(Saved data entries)
———

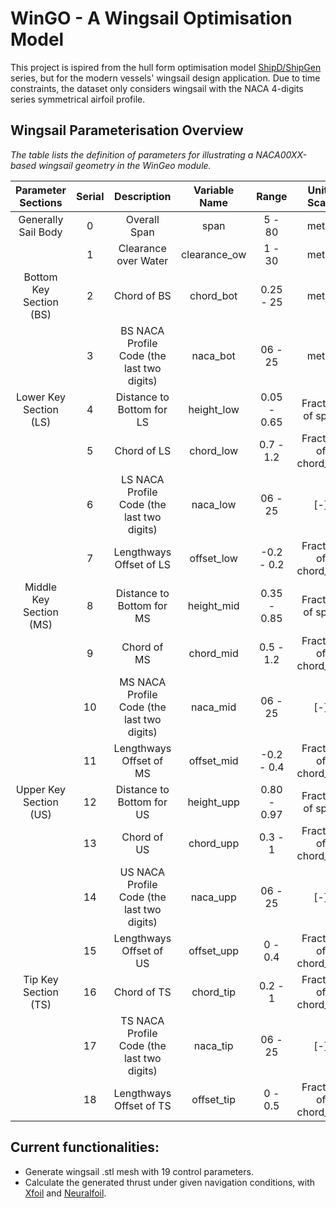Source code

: # WinGO - A Wingsail Optimisation Model

This project is ispired from the hull form optimisation model [ShipD/ShipGen](https://github.com/noahbagz/ShipGen) series, but for the modern vessels' wingsail design application. Due to time constraints, the dataset only considers wingsail with the NACA 4-digits series symmetrical airfoil profile.


## Wingsail Parameterisation Overview

*The table lists the definition of parameters for illustrating a NACA00XX-based wingsail geometry in the WinGeo module.*

| Parameter Sections | Serial | Description | Variable Name | Range | Unit / Scale | Type |
|:-----------------:|:----------------------:|:-----------:|:-------------:|:-----:|:----------------------:|:----:|
| Generally Sail Body | 0 | Overall Span | span | 5 - 80 | meter | float |
| | 1 | Clearance over Water | clearance_ow | 1 - 30 | meter | float |
| Bottom Key Section (BS) | 2 | Chord of BS | chord_bot | 0.25 - 25 | meter | float |
| | 3 | BS NACA Profile Code (the last two digits) | naca_bot | 06 - 25 | meter | int |
| Lower Key Section (LS) | 4 | Distance to Bottom for LS | height_low | 0.05 - 0.65 | Fraction of span | float |
| | 5 | Chord of LS | chord_low | 0.7 - 1.2 | Fraction of chord_bot | float |
| | 6 | LS NACA Profile Code (the last two digits) | naca_low | 06 - 25 | [-] | int |
| | 7 | Lengthways Offset of LS | offset_low | -0.2 - 0.2 | Fraction of chord_bot | float |
| Middle Key Section (MS) | 8 | Distance to Bottom for MS | height_mid | 0.35 - 0.85 | Fraction of span | float |
| | 9 | Chord of MS | chord_mid | 0.5 - 1.2 | Fraction of chord_bot | float |
| | 10 | MS NACA Profile Code (the last two digits) | naca_mid | 06 - 25 | [-] | int |
| | 11 | Lengthways Offset of MS | offset_mid | -0.2 - 0.4 | Fraction of chord_bot | float |
| Upper Key Section (US) | 12 | Distance to Bottom for US | height_upp | 0.80 - 0.97 | Fraction of span | float |
| | 13 | Chord of US | chord_upp | 0.3 - 1 | Fraction of chord_bot | float |
| | 14 | US NACA Profile Code (the last two digits) | naca_upp | 06 - 25 | [-] | int |
| | 15 | Lengthways Offset of US | offset_upp | 0 - 0.4 | Fraction of chord_bot | float |
| Tip Key Section (TS) | 16 | Chord of TS | chord_tip | 0.2 - 1 | Fraction of chord_bot | float |
| | 17 | TS NACA Profile Code (the last two digits) | naca_tip | 06 - 25 | [-] | int |
| | 18 | Lengthways Offset of TS | offset_tip | 0 - 0.5 | Fraction of chord_bot | float |



## Current functionalities:
- Generate wingsail .stl mesh with 19 control parameters.
- Calculate the generated thrust under given navigation conditions, with [Xfoil](https://web.mit.edu/drela/Public/web/xfoil/) and [Neuralfoil](https://github.com/peterdsharpe/NeuralFoil).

———

Look through the entries above and find each line where the word "digits" occurs; copy those lines.

## Output of the exercise
This project is ispired from the hull form optimisation model [ShipD/ShipGen](https://github.com/noahbagz/ShipGen) series, but for the modern vessels' wingsail design application. Due to time constraints, the dataset only considers wingsail with the NACA 4-digits series symmetrical airfoil profile.
| | 3 | BS NACA Profile Code (the last two digits) | naca_bot | 06 - 25 | meter | int |
| | 6 | LS NACA Profile Code (the last two digits) | naca_low | 06 - 25 | [-] | int |
| | 10 | MS NACA Profile Code (the last two digits) | naca_mid | 06 - 25 | [-] | int |
| | 14 | US NACA Profile Code (the last two digits) | naca_upp | 06 - 25 | [-] | int |
| | 17 | TS NACA Profile Code (the last two digits) | naca_tip | 06 - 25 | [-] | int |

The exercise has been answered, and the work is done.